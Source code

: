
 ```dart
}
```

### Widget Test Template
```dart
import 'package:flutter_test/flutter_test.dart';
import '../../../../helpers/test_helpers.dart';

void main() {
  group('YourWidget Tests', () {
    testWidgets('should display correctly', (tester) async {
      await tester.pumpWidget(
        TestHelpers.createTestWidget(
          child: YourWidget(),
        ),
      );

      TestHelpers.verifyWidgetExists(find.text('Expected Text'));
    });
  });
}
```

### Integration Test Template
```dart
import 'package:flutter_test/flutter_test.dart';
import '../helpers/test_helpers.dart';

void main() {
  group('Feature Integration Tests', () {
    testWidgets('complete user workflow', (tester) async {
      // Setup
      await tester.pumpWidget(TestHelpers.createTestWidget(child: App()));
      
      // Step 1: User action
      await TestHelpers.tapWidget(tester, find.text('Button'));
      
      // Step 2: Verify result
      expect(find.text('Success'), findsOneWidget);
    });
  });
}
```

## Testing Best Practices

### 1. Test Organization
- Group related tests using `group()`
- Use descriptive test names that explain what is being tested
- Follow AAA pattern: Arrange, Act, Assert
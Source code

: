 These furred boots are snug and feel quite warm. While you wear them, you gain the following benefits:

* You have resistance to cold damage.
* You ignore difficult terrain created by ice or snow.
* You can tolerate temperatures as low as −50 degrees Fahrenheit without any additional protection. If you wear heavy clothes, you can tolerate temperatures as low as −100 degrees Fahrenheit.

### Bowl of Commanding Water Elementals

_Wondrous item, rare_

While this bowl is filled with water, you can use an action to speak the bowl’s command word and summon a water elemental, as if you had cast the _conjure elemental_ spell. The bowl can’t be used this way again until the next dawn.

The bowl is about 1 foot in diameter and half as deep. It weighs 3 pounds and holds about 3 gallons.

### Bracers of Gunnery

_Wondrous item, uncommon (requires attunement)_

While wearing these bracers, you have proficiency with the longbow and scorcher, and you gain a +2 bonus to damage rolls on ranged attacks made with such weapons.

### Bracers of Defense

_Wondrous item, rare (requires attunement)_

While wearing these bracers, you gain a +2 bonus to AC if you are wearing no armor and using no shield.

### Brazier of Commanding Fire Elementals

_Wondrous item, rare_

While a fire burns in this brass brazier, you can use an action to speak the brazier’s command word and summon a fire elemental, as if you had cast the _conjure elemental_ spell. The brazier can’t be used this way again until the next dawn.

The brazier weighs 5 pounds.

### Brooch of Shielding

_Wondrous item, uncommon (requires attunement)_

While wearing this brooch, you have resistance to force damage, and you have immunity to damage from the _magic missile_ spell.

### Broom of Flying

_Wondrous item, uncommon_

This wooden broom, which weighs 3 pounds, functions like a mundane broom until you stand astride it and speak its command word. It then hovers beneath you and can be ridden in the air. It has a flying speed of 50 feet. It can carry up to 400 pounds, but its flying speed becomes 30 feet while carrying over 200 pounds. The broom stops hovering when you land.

#####

Work instruction: All of the data must be written out again, exactly as it stands.

Answer:
Source code

:
 ```dart
}
```

### Widget Test Template
```dart
import 'package:flutter_test/flutter_test.dart';
import '../../../../helpers/test_helpers.dart';

void main() {
  group('YourWidget Tests', () {
    testWidgets('should display correctly', (tester) async {
      await tester.pumpWidget(
        TestHelpers.createTestWidget(
          child: YourWidget(),
        ),
      );

      TestHelpers.verifyWidgetExists(find.text('Expected Text'));
    });
  });
}
```

### Integration Test Template
```dart
import 'package:flutter_test/flutter_test.dart';
import '../helpers/test_helpers.dart';

void main() {
  group('Feature Integration Tests', () {
    testWidgets('complete user workflow', (tester) async {
      // Setup
      await tester.pumpWidget(TestHelpers.createTestWidget(child: App()));
      
      // Step 1: User action
      await TestHelpers.tapWidget(tester, find.text('Button'));
      
      // Step 2: Verify result
      expect(find.text('Success'), findsOneWidget);
    });
  });
}
```

## Testing Best Practices

### 1. Test Organization
- Group related tests using `group()`
- Use descriptive test names that explain what is being tested
- Follow AAA pattern: Arrange, Act, Assert
Source code

: These furred boots are snug and feel quite warm. While you wear them, you gain the following benefits:

* You have resistance to cold damage.
* You ignore difficult terrain created by ice or snow.
* You can tolerate temperatures as low as −50 degrees Fahrenheit without any additional protection. If you wear heavy clothes, you can tolerate temperatures as low as −100 degrees Fahrenheit.

### Bowl of Commanding Water Elementals

_Wondrous item, rare_

While this bowl is filled with water, you can use an action to speak the bowl’s command word and summon a water elemental, as if you had cast the _conjure elemental_ spell. The bowl can’t be used this way again until the next dawn.

The bowl is about 1 foot in diameter and half as deep. It weighs 3 pounds and holds about 3 gallons.

### Bracers of Gunnery

_Wondrous item, uncommon (requires attunement)_

While wearing these bracers, you have proficiency with the longbow and scorcher, and you gain a +2 bonus to damage rolls on ranged attacks made with such weapons.

### Bracers of Defense

_Wondrous item, rare (requires attunement)_

While wearing these bracers, you gain a +2 bonus to AC if you are wearing no armor and using no shield.

### Brazier of Commanding Fire Elementals

_Wondrous item, rare_

While a fire burns in this brass brazier, you can use an action to speak the brazier’s command word and summon a fire elemental, as if you had cast the _conjure elemental_ spell. The brazier can’t be used this way again until the next dawn.

The brazier weighs 5 pounds.

### Brooch of Shielding

_Wondrous item, uncommon (requires attunement)_

While wearing this brooch, you have resistance to force damage, and you have immunity to damage from the _magic missile_ spell.

### Broom of Flying

_Wondrous item, uncommon_

This wooden broom, which weighs 3 pounds, functions like a mundane broom until you stand astride it and speak its command word. It then hovers beneath you and can be ridden in the air. It has a flying speed of 50 feet. It can carry up to 400 pounds, but its flying speed becomes 30 feet while carrying over 200 pounds. The broom stops hovering when you land.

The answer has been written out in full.